* [WHAT THE TASK REQUIRES]
Where the word "element" occurs in a line of the data, return the whole line.

* [INPUT DATA]

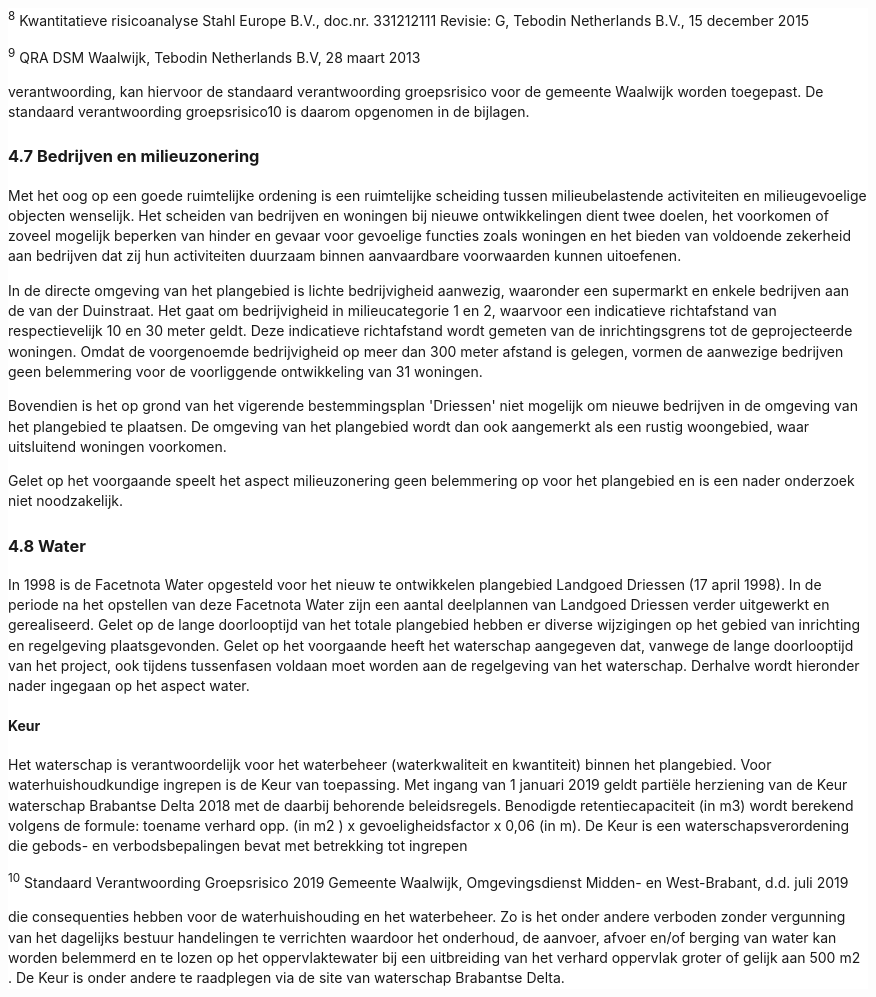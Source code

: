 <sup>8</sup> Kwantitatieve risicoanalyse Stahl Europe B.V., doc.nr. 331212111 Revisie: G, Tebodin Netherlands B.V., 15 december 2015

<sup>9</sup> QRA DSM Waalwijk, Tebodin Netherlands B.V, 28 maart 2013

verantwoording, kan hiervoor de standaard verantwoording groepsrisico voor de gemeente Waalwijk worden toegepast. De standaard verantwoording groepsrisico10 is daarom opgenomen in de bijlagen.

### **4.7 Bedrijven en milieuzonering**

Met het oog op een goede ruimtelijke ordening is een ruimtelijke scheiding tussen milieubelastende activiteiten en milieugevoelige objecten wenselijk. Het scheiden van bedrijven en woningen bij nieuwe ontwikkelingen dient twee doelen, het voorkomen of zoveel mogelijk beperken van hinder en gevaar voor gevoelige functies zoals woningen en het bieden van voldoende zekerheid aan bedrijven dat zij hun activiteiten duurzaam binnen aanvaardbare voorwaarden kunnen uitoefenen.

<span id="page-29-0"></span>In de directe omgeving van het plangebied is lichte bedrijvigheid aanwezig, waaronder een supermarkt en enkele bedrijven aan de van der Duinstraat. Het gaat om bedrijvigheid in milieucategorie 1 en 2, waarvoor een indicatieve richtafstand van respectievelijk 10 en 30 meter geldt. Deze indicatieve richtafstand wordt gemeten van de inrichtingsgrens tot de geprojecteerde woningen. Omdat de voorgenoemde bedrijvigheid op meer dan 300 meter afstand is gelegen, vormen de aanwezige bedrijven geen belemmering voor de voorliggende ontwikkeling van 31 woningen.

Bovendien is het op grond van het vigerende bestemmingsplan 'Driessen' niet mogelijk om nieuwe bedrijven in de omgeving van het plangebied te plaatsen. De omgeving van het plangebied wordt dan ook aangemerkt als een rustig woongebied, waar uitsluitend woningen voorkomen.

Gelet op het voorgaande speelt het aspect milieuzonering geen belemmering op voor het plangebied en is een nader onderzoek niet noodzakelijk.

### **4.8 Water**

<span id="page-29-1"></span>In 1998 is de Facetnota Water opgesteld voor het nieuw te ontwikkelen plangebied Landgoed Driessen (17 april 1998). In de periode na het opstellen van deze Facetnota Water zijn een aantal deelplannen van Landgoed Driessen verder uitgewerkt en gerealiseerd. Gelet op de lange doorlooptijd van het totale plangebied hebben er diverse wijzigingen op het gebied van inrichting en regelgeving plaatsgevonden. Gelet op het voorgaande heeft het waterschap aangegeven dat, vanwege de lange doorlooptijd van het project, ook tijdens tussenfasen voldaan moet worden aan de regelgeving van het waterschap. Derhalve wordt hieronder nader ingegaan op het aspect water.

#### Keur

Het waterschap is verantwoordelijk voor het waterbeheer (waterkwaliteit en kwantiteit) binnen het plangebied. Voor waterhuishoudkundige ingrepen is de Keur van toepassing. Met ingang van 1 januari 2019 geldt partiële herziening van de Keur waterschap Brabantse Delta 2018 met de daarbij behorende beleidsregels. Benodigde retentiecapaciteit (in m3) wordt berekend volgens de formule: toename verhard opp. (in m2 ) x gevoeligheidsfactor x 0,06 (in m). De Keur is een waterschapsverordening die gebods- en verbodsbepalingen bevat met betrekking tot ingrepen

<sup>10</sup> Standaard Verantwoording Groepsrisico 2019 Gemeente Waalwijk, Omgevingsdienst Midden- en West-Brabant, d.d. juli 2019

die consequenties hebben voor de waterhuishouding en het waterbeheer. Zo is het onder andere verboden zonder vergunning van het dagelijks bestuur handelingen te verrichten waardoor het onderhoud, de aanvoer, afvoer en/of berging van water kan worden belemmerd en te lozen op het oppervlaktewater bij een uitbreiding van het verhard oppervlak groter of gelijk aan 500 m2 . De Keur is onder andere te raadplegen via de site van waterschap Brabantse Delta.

...

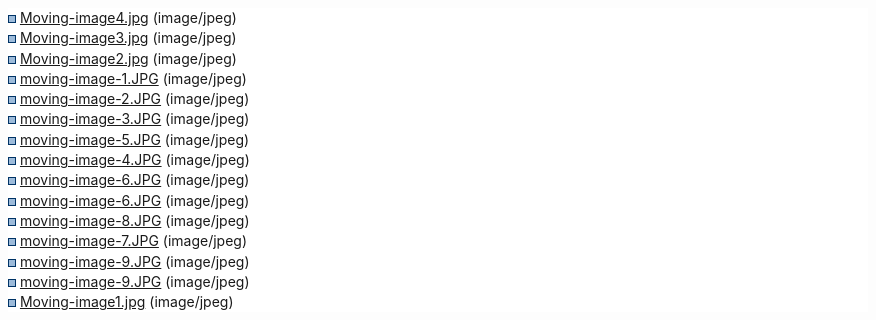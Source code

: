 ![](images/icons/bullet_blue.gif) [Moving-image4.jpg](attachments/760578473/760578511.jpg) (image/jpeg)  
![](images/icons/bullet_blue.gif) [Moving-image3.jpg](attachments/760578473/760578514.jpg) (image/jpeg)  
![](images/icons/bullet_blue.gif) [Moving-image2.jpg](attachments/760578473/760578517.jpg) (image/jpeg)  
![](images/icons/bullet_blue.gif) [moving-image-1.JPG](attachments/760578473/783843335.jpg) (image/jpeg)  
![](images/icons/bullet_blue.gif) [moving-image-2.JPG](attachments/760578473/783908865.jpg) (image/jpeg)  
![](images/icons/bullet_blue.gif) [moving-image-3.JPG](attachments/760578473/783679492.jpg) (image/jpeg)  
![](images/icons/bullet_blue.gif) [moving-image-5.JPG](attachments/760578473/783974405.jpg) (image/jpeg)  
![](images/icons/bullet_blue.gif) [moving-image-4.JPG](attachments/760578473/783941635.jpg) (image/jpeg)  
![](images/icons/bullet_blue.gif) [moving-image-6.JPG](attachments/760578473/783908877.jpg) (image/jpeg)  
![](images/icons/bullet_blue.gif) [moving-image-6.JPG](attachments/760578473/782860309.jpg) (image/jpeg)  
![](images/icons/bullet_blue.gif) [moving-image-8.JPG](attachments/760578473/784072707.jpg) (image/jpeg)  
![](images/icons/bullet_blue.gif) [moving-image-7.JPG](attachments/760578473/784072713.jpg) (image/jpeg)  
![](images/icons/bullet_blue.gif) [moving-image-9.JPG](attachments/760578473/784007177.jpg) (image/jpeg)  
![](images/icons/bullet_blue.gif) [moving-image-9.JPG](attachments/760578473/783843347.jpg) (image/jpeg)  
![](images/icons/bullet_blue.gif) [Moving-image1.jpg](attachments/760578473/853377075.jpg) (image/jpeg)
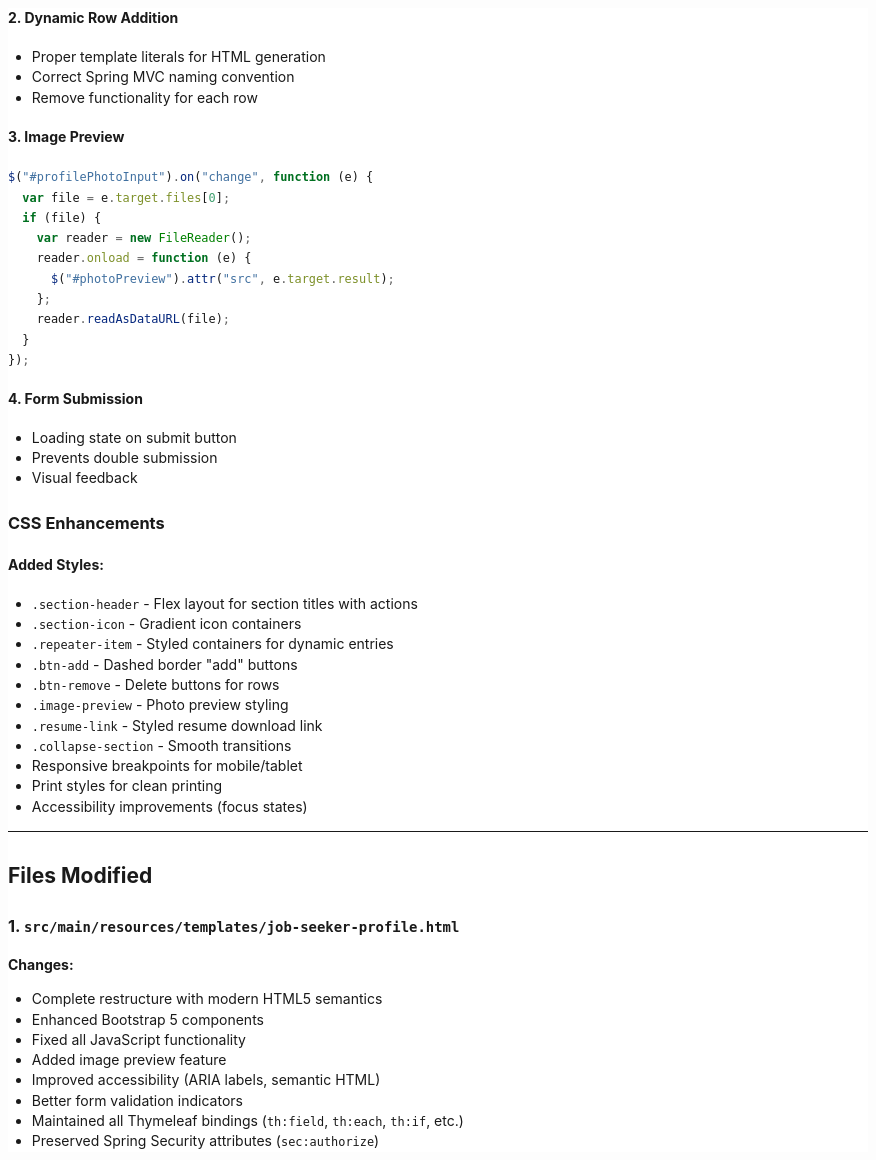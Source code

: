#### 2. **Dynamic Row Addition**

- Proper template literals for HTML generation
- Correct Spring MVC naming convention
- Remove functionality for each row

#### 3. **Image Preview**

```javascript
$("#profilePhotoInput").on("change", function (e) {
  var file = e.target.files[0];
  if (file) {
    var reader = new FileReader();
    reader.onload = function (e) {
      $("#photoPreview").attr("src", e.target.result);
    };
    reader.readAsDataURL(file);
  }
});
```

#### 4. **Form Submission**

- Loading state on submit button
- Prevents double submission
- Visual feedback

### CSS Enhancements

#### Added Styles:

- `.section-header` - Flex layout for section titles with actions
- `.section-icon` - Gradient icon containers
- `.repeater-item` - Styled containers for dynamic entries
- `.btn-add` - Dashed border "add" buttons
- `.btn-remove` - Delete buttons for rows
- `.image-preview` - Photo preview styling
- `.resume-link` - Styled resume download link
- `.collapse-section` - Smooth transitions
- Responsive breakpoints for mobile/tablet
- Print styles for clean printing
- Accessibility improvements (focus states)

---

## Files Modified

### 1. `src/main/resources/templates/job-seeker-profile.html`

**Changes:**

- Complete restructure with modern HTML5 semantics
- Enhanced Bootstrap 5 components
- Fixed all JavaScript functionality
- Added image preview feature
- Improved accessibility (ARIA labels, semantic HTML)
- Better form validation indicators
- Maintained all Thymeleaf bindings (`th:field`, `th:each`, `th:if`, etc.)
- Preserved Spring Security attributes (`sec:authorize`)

---

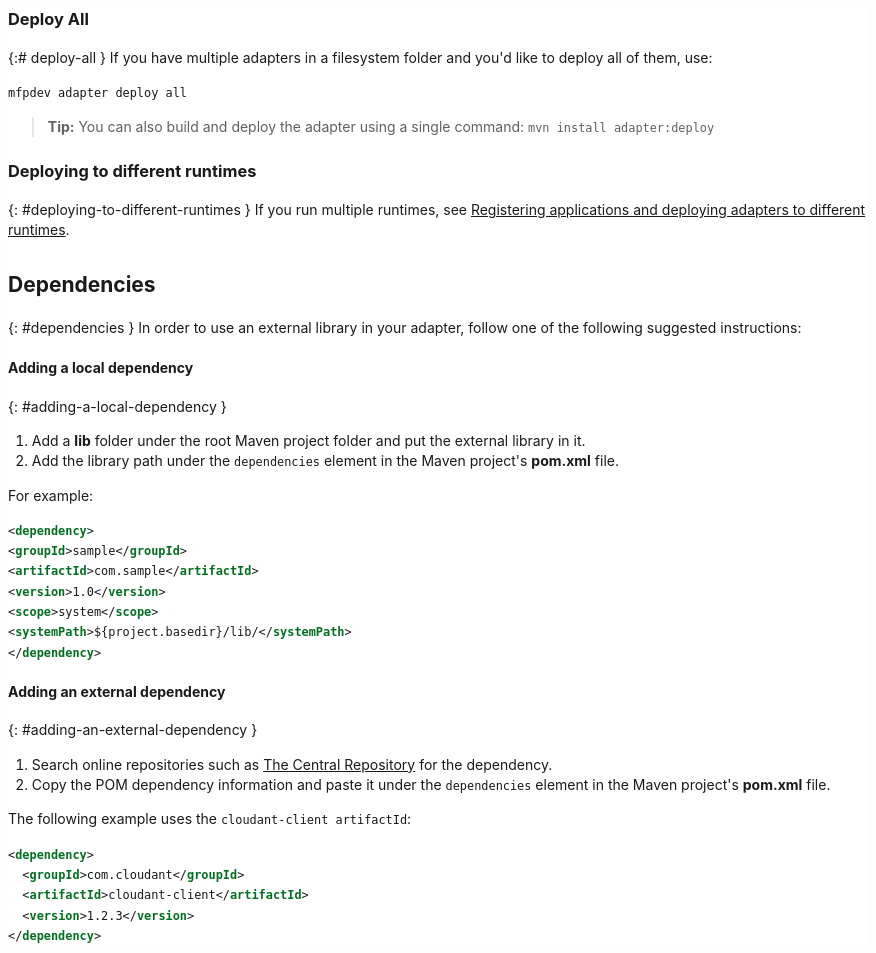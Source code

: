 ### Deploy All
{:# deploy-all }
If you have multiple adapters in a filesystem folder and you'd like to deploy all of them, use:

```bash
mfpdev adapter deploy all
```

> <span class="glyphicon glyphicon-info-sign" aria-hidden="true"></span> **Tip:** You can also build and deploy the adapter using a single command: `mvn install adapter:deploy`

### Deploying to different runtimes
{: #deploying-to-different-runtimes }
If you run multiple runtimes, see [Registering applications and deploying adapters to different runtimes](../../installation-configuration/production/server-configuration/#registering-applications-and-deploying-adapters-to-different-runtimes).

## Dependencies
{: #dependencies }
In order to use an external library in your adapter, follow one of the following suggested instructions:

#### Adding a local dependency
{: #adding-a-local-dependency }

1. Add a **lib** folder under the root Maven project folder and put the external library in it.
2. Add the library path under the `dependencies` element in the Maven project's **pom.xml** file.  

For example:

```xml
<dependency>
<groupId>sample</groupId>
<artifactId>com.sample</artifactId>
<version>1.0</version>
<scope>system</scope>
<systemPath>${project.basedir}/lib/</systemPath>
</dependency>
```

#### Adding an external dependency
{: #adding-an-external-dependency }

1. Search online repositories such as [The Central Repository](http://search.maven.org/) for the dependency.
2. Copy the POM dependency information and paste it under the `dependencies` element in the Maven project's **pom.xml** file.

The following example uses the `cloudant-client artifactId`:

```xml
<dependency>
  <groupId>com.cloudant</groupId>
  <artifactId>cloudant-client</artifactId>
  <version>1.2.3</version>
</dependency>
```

* [EXERCISE RESULT]
2. Add the library path under the `dependencies` element in the Maven project's **pom.xml** file.  
2. Copy the POM dependency information and paste it under the `dependencies` element in the Maven project's **pom.xml** file.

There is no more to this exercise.